This month began with hopes to find information on the parents of Lydia Miller, my mother-in-law's second great-grandmother. Lydia was my fifth choice among my Twelve Most Wanted for 2025, a goal I have had for not just this year, but a brick wall that has plagued me for decades. While I can't say I accomplished that goal in the past month, I certainly can vouch for a month of unexpected results.
The prime unexpected result was discovering that, after the death of her husband and second-born son, Lydia went on to raise eight children from a second marriage. Since that discovery came late in the month, I am only now working my way through the lines of descent for each of those surviving children from her marriage to Benedict Palmer. My goal with this most recent task is to seek out any possible DNA matches among her Palmer descendants—but so far, no results for that goal. I suspect the time frame has been too short to see results yet.
A second result has been the unexpected disappearance of DNA matches which had formerly been linked to my account at Ancestry.com. Apparently, nobody else knows the identity of Lydia Miller's parents, either, yet at Ancestry, ThruLines had offered up a guess—an entry labeled "Jacob???? Miller." Yes, that's Jacob with four question marks.
Through some unexpected digital sleight of hand, Jacob???? Miller has now disappeared from my ThruLines listing for this family. No one else has replaced him, either. That, however, means that the DNA matches which ThruLines had previously proposed—and that I had already confirmed through documentation—have suddenly, poof!, disappeared. So much for the theory that Jonathan Miller might have been a brother of Lydia, or at least a first cousin. Checking on the ThruLines results today showed Lydia with absolutely zero DNA matches linked to her own line.
Where to go from here is my next question. The end of this month means it's a wrap for Lydia—at least for this year's research projects. I will need to revisit her case again in a future year. When that time comes, I will once again rely on DNA connections, if any materialize. In the meantime, my task will be to complete her line of descent from all surviving children, down to the current generation, as I have done for all other lines I've worked on in my mother-in-law's family. With eight Palmer children born from the mid 1840s through the early 1860s, that will be a lot of work to confirm each line with appropriate documentation.
Another task that needs completion is the cluster research approach I've taken to examine the Miller households in Perry County, Lydia's original home where she had married, first, William Gordon, and second, widower Benedict Palmer. Since I've decided to continue my subscription to Ancestry's ProTools, where I can access the beta Networks tool, this will facilitate continuing that rather broad survey of parental possibilities. Again, much repetitive work that may well become necessary if I hope to find any answer to my research question.

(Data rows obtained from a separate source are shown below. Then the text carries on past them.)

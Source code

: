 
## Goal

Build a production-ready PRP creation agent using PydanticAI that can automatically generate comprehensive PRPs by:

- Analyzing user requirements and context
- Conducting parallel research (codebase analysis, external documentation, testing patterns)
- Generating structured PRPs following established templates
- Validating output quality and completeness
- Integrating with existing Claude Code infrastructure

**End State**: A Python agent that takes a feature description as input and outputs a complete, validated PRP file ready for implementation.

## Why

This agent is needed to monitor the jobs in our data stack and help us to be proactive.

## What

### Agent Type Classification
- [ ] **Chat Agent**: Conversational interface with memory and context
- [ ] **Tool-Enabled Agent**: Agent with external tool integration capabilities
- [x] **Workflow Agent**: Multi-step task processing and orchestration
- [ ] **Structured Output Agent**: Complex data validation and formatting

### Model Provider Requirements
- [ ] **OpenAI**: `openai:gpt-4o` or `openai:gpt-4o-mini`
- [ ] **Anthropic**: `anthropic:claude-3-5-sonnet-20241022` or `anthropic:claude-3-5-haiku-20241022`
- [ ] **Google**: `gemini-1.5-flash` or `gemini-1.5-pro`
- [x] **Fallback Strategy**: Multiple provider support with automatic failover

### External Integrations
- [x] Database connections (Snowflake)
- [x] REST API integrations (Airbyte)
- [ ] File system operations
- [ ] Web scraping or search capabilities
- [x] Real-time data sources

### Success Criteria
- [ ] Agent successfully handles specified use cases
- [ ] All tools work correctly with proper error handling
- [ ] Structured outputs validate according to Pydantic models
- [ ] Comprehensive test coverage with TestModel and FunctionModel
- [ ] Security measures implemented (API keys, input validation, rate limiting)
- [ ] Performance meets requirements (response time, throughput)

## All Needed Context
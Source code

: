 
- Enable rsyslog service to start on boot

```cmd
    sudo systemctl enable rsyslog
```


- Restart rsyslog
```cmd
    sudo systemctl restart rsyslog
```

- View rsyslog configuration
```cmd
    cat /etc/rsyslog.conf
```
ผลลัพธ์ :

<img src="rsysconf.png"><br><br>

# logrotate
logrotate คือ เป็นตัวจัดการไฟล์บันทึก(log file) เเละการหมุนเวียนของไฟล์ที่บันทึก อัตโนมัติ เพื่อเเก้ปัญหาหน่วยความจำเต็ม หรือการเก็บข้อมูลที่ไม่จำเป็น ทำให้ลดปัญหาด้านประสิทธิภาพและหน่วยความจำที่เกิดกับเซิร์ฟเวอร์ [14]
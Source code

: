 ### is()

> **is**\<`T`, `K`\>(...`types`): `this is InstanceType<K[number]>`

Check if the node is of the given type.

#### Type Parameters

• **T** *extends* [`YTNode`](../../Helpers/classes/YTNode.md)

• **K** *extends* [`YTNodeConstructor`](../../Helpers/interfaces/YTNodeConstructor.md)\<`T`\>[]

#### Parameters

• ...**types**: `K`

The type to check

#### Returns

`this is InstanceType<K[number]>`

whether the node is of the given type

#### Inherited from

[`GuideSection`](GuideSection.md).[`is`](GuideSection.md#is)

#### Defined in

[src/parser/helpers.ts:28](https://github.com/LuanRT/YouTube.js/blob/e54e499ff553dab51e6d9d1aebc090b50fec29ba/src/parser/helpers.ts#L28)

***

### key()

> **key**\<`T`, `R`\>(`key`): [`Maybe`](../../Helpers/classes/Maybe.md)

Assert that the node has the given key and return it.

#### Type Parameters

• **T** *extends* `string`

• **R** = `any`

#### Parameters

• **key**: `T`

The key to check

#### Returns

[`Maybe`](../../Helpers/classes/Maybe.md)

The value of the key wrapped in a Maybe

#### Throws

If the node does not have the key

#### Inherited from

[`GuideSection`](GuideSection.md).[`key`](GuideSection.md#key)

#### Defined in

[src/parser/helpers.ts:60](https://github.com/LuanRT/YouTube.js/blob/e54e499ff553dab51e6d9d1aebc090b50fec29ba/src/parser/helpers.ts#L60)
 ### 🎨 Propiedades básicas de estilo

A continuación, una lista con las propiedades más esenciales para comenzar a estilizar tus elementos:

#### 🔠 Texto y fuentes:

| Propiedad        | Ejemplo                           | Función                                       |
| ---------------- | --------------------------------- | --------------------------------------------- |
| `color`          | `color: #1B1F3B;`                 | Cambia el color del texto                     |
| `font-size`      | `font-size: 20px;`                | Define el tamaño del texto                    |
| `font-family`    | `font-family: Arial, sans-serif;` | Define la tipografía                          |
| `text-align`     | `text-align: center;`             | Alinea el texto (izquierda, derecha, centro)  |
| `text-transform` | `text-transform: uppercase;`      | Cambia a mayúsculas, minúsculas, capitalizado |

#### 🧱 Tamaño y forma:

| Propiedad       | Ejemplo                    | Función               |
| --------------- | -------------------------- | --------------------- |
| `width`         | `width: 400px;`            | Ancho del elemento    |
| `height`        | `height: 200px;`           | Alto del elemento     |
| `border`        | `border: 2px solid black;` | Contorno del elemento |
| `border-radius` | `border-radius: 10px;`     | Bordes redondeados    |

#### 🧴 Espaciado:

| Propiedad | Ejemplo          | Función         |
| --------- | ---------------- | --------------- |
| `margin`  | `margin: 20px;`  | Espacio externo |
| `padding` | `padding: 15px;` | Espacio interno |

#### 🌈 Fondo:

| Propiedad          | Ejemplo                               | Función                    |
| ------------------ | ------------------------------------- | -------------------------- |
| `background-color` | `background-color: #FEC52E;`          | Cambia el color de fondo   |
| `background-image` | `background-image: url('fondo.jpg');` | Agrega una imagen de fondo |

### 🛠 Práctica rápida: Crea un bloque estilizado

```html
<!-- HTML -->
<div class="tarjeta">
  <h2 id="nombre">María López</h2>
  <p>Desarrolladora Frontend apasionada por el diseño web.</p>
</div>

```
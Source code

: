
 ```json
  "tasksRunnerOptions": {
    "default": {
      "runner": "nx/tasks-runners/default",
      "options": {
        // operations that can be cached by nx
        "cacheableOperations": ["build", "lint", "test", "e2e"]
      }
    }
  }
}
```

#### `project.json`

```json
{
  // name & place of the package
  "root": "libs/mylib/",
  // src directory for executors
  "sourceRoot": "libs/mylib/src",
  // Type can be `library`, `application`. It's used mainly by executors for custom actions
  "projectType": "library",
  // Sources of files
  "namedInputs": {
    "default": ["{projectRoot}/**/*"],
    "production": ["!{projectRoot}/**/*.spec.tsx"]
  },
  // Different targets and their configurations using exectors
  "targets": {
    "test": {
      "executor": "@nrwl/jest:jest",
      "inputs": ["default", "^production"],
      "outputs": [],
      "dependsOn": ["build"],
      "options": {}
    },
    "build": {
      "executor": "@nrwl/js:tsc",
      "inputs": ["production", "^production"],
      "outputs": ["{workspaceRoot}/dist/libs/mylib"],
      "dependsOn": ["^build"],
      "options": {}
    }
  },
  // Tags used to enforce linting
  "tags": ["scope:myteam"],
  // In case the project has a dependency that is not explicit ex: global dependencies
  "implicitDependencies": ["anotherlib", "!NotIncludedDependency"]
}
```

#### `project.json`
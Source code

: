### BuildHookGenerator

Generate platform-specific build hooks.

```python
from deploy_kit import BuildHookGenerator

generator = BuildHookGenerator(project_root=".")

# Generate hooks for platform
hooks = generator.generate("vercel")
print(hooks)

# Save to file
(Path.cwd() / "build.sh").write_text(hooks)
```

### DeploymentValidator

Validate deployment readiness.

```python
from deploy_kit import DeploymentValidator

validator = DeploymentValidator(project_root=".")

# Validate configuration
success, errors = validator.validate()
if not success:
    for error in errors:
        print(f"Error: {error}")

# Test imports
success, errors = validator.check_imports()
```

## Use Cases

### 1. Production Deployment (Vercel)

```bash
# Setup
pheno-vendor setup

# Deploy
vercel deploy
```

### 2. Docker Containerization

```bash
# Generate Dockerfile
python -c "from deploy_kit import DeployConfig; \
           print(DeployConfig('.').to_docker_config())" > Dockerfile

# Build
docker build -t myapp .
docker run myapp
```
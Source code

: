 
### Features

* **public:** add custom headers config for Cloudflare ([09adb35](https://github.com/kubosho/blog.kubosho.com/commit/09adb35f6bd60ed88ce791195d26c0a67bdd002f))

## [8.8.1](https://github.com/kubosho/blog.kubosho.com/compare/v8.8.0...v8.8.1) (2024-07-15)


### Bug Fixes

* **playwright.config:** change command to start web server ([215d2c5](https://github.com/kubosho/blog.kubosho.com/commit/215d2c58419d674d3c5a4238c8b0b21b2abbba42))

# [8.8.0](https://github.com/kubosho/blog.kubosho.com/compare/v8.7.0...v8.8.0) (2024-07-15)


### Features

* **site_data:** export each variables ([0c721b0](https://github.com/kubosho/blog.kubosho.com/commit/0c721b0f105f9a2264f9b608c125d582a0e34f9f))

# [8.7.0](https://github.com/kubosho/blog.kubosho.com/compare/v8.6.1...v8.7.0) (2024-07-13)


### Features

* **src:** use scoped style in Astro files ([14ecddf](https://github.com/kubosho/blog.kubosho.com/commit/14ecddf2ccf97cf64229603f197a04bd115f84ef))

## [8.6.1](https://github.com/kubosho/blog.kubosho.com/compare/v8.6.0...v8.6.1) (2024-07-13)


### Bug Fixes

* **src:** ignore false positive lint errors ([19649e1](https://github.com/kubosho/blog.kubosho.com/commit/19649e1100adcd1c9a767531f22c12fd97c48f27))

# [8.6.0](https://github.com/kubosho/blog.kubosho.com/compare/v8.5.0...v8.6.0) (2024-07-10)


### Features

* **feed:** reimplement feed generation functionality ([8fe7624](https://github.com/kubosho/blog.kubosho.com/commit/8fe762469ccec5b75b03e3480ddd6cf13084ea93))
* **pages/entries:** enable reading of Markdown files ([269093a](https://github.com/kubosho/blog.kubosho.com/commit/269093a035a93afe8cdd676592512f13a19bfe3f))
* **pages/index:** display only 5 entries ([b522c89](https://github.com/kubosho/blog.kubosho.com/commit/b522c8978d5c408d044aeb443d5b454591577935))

Granted, this isn't the first time I've come to the end of a month without an answer in hand to my research question regarding one of my Twelve Most Wanted. But at least I've come close to discovering more useful information about that targeted ancestor. That is the value of at least trying to attain research goals.
Next month, for the last of my Twelve Most Wanted for my mother-in-law's line, I'm afraid we'll be again staring down a decades-long research goal. Whether we accomplish what has been hoped for or not, I'm confident the effort will bring some useful but unexpected results, as well. Though not the target I hope to hit, at least those unexpected bonuses add helpful details to the picture of these long-ago ancestors' stories.